At Jewish weddings, a glass is shattered in memory of the destruction of Jerusalem. A part of the wallpaper of a home is torn for the same reason and many Jews have a mizrach on their wall, facing east to remind them of Jerusalem. I made one with my daughter then aged around 6, out of dried pulses and seeds. It still adorns our home.

Having given this background, I thought I should interview one of Israel's most respected political scientists, Professor Sam Lehman-Wilzig, of Bar Ilan University, and ask him for his opinion of the American decision to recognise Jerusalem as Israel's capital and to move their Israeli embassy there.

Professor Lehman-Wilzig's well-considered response was typical of that of many Israelis:

'No one can argue with the fact that the Jews have always viewed Jerusalem as their national capital — for the past 3000 years. The major bone of contention today is East Jerusalem — whether its conquest in 1967 constitutes "invasion". Most people who truly want to see a peace treaty, agree that it will include West Jerusalem, the post-1967, massive Jewish neighborhoods in East Jerusalem, but NOT the Arab neighborhoods in East Jerusalem that will constitute the core of Palestine's capital. So Trump's wording should be parsed very exactly to see whether it still enables such a final resolution of the city's limits to be instituted.'

So, in other words, and in contrast to the threats emanating from sections of the Muslims and Christian world, leading Israelis don't think the recognition means very much, as they have always known that Jerusalem is their capital. However, Israelis also acknowledge that some areas of East Jerusalem are today mainly inhabited by Arabs (and are also often no-go areas for Jews) and will therefore constitute the capital of the new Palestinian State when the peace treaty is finalised.

Jewish worshipers gather in Jerusalem's Old City.Reuters

The late Chief Rabbi of Haifa, Shear Yashuv Cohen, was a Jerusalemite by birth, and his birth was duly registered as a 'Palestinian'. Rabbi Cohen was Deputy Mayor of Jerusalem from before its reunification in the Six-Day War of 1967. More recently, he was the State of Israel's international envoy on status of Jerusalem issues. In 2008, Rabbi Cohen was commissioned to write a new Prayer for Jerusalem. This is his view:

'Jerusalem, our great, united and perfect city is not up for division. Even during the Biblical era she was never divided between the 12 tribes. This is because Jerusalem belongs in her entirety to the whole of Klal Yisrael, the entire Jewish people ... and therefore for a Jew to even consider carving her up between Israel and the other nations is simply inconceivable.... Zion is, as you know, the heart of our people and nation, the root of our soul.
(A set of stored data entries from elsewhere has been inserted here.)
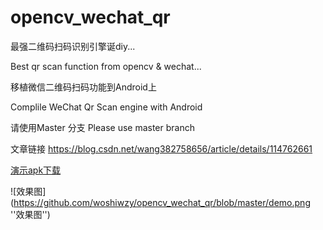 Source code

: # opencv_wechat_qr

最强二维码扫码识别引擎诞diy...

Best qr scan function from opencv & wechat...

移植微信二维码扫码功能到Android上

Complile WeChat Qr Scan engine with Android


请使用Master 分支
Please use master branch

文章链接
https://blog.csdn.net/wang382758656/article/details/114762661

[演示apk下载](https://github.com/woshiwzy/opencv_wechat_qr/blob/master/qrdemo-release.apk)

![效果图](https://github.com/woshiwzy/opencv_wechat_qr/blob/master/demo.png ''效果图'')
'Can a heart be divided? You can't subdivide a heart; you cannot form a partnership in a heart, or slice it in half, thirds, or quarters.... We have absolutely no authority to make any compromises whatsoever in the name of so-called "demography", based on whatever temporary ethnic make-up happens to reign in our Holy City....'

Chief Rabbi Shear Yashuv Cohen was right. Whatever source you peruse, Jerusalem is and always will be the heart of the Jewish people.

However, Professor Lehman-Wilzig is also right. 'Sometimes' he said to me, 'You have to be smart as well as right.'

The smart thing in Judaism is always compromise for peace. In the face of threats over the last 24 hours from Christians and Muslims alike, not to mention from European leaders, the State of Israel will do the right thing.

And maybe – who knows? – this formal recognition of Jerusalem as the capital of the Jewish people, which the US President promised he would do, will lead to the Palestinians having their own country and capital sooner than they had imagined.

Dr Irene Lancaster is a Jewish academic, author and translator who has established university courses on Jewish history, Jewish studies and the Hebrew Bible.